(Document images with source code)

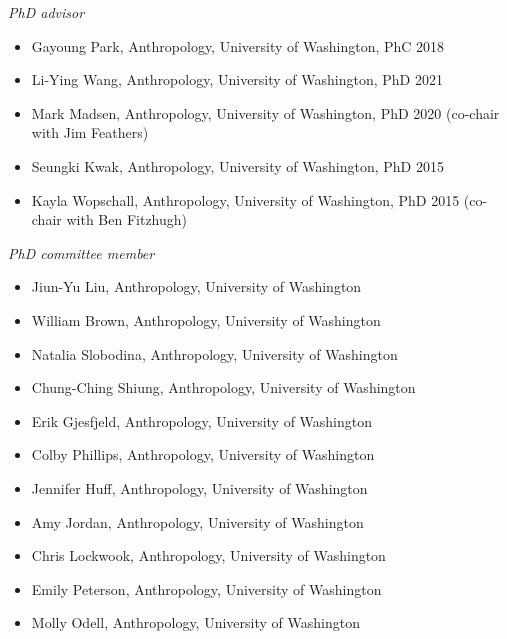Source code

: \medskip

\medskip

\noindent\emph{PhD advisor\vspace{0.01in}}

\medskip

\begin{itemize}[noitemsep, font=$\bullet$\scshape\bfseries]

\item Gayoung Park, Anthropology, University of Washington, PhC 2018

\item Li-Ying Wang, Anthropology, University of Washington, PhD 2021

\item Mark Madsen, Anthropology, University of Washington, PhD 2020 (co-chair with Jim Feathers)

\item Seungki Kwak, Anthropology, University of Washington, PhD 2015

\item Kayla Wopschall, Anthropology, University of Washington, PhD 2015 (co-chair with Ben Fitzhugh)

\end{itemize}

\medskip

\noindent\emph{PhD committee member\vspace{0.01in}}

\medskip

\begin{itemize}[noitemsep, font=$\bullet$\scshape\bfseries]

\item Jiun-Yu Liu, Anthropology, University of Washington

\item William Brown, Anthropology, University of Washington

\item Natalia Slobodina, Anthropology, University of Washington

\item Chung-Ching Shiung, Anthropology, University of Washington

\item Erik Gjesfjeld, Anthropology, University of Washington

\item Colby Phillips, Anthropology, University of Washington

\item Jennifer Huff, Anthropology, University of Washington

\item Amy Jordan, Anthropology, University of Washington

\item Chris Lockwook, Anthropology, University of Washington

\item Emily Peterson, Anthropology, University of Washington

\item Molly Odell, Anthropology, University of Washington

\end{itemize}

==

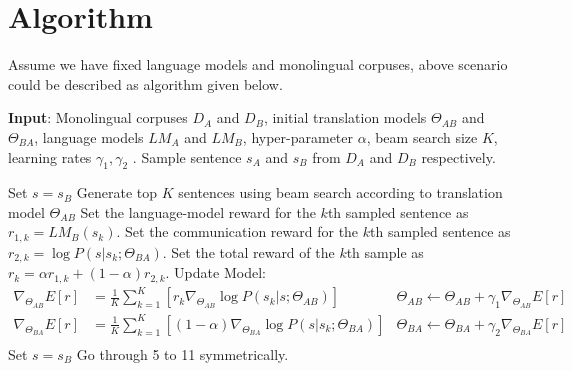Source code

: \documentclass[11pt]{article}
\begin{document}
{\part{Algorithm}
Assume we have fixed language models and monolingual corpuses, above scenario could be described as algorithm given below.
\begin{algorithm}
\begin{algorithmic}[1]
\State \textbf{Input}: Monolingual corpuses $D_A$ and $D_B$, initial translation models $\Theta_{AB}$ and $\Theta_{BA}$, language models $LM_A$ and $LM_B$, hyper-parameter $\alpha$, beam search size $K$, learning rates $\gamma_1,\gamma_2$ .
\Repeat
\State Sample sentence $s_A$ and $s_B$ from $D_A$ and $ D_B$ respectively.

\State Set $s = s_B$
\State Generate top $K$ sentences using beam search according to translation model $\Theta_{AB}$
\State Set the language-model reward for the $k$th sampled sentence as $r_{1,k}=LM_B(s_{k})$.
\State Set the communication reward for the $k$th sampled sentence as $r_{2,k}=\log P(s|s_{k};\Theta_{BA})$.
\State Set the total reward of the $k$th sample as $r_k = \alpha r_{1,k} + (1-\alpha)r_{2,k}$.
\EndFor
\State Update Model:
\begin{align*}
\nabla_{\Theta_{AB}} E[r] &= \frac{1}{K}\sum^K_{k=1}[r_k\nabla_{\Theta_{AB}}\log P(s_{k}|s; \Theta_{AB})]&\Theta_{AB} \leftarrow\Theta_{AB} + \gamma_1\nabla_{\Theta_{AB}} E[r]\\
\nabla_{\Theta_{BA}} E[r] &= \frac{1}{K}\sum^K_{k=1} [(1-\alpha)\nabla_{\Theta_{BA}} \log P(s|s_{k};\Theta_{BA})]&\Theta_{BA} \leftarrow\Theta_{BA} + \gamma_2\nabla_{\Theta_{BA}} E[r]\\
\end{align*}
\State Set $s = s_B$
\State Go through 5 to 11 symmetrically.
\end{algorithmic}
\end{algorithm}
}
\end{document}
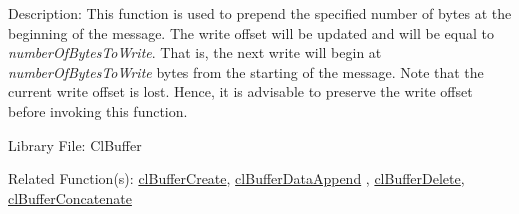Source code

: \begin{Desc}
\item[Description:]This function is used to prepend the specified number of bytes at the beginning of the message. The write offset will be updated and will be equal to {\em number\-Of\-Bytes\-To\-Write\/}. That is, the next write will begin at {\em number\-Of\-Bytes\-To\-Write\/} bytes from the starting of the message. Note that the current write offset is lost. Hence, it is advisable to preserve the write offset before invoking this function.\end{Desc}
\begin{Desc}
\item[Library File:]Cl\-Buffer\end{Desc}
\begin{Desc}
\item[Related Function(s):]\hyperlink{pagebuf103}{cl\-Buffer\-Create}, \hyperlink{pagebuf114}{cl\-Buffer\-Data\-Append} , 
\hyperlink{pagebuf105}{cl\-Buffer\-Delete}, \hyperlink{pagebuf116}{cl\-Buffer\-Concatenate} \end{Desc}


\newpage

● Exercise details: Find each line above that contains "chair", and copy those lines.

● Result of this exercise:
\item Mark Madsen, Anthropology, University of Washington, PhD 2020 (co-chair with Jim Feathers)
\item Kayla Wopschall, Anthropology, University of Washington, PhD 2015 (co-chair with Ben Fitzhugh)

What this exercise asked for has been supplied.